### Assigned task
Go through the entries and say how many lines contain the string "Instalar". The number is the whole answer.

Segment Start: The data

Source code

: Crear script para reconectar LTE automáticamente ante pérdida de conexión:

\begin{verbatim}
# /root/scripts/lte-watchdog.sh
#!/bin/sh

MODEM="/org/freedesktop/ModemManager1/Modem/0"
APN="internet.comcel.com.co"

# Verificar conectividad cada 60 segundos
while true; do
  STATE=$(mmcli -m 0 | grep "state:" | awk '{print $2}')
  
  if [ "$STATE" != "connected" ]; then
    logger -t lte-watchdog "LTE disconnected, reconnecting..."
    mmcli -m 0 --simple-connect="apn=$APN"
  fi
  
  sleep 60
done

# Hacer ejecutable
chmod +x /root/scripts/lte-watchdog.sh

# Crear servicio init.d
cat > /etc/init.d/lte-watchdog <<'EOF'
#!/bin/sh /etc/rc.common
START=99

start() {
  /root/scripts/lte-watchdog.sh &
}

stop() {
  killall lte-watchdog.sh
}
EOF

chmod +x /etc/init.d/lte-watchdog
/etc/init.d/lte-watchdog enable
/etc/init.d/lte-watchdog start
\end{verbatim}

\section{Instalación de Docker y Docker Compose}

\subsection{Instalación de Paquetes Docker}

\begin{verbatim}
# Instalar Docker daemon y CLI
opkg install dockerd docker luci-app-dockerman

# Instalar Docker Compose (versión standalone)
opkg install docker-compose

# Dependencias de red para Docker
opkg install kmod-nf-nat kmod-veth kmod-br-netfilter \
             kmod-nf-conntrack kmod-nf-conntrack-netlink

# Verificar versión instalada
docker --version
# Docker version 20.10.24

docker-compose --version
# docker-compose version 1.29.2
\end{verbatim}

Segment End: The data

### Task result
2